Upon approaching the museum, the visitor first sees, on the museum's outer walls, Alexei Kallima's fake billboard "Veuillez Nous Excuser, pour des Raisons Techniques l’Exposition est Repoussée" ("We Apologize, for Technical Reasons the Exhibition is Postponed"). Inspired by the iconography of Socialist Realism, the painting depicts workers painting walls in preparation for an exhibition. After the recent controversy surrounding Avdei Ter-Oganyan's anti-Putin art, the work's humor seems even more barbed, though it fails to transgress in a genuinely interesting way.

The same can be said of Vadim Zakharov's "The End, Confession of a Contemporary Artist." This video installation presents a performance in which the artist wears a red crest on his head and reads a long text dedicated to a soldier in the Napoleonic Wars in Russia in 1812, accompanied by images of fire projected onto the Louvre's walls. It's a terrific and personal installation that clearly fits into contemporary video art as practiced by Bill Viola and others. Nor can anything really new be found in Yuri Albert's "Excursion with Blindfolded Eyes," a video of a group of blindfolded people visiting Moscow's Tretlakov Gallery that the artist made while blindfolded himself.

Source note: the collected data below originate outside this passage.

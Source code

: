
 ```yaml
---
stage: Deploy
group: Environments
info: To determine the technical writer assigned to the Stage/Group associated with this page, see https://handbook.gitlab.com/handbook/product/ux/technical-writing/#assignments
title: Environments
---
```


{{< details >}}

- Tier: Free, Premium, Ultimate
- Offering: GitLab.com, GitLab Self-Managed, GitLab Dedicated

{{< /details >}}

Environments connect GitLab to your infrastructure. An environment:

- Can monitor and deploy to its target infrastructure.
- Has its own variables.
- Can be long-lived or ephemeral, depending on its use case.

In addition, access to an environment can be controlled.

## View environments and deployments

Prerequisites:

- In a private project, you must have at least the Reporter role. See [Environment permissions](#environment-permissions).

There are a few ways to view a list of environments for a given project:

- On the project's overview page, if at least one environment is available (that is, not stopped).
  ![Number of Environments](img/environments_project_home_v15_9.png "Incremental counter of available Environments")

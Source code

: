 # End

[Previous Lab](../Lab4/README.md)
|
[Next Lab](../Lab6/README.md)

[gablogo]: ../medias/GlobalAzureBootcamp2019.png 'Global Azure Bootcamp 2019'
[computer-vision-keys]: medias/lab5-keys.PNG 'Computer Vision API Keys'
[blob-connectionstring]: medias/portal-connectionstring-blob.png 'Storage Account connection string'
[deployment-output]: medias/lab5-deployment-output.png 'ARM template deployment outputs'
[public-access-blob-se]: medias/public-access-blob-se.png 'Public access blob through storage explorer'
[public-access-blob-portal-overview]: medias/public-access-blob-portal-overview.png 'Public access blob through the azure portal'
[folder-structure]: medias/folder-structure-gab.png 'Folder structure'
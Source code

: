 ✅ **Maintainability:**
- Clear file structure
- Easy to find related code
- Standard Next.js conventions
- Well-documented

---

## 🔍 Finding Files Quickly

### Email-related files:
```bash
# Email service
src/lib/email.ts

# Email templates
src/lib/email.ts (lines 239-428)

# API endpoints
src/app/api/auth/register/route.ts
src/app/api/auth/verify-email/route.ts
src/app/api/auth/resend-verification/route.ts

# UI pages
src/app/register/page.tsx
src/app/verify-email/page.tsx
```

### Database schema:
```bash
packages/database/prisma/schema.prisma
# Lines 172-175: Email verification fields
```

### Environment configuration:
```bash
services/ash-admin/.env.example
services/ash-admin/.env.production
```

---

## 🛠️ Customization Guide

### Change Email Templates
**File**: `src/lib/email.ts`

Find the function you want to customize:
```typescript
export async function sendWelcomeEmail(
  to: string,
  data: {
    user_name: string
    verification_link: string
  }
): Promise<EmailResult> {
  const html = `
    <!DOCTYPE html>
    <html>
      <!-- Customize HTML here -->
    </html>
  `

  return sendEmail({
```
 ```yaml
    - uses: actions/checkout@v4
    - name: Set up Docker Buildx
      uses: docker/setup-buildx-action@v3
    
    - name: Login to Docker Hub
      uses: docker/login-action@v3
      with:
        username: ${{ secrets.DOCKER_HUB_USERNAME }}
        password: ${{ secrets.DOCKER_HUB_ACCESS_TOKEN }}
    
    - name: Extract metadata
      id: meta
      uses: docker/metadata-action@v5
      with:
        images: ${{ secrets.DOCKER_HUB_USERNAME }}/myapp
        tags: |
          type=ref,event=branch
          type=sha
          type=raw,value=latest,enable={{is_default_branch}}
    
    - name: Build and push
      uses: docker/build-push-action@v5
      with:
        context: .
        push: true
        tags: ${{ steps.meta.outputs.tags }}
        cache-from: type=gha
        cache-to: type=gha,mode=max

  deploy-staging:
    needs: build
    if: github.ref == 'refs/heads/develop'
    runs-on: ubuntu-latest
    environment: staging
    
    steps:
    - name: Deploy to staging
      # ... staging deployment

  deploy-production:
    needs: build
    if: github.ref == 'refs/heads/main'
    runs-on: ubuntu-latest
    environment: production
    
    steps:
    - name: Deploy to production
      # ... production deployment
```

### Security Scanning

In the same room, "Le Louvre," Valery Koshiyakov's huge fresco on cardboard, has been placed directly onto the floor and reveals a combination of influences, ranging from Arte Povera to Thomas Hirschhorn to Gerhard Richter. The installation by Igor Makarevich and Elena Elagina — pairs of shoes arranged in front of the neon letters "ZAY" — is reminiscent of the work of Christian Boltanski and Bruce Nauman.


In the next part of the exhibition, however, abstract paintings that reference 20th-century Russian art bring the concept of icons into play, and some also provide interesting reinterpretations of past works of the Russian avant-garde. Pavel Pepperstein's "From Mordor with Love" series refers both to Art Nouveau aesthetics and Kasimir Malevitch. Vitaly Komar and Alexander Melamid approach Russian history in a fun, provocative way in a pair of paintings: the first, an idyllic scene, is titled "Russia's Most Wanted Painting," and the second, a geometrical abstraction, bears the title "Russia's Most Unwanted Painting." Also on view are the four abstract paintings by Avdei Ter-Oganyan that were previously banned by the Russian minister of culture for a violently anti-Putin caption. While they certainly push the envelope, the works don't seem to justify the hype.


A real avant-garde sensibility appears, however, in "Vertical Opera," by the Russian-born, American-based couple Ilya and Emilia Kabakov. For some time now the two artists have been investigating architectural utopias, and their delicate models are uniquely their own.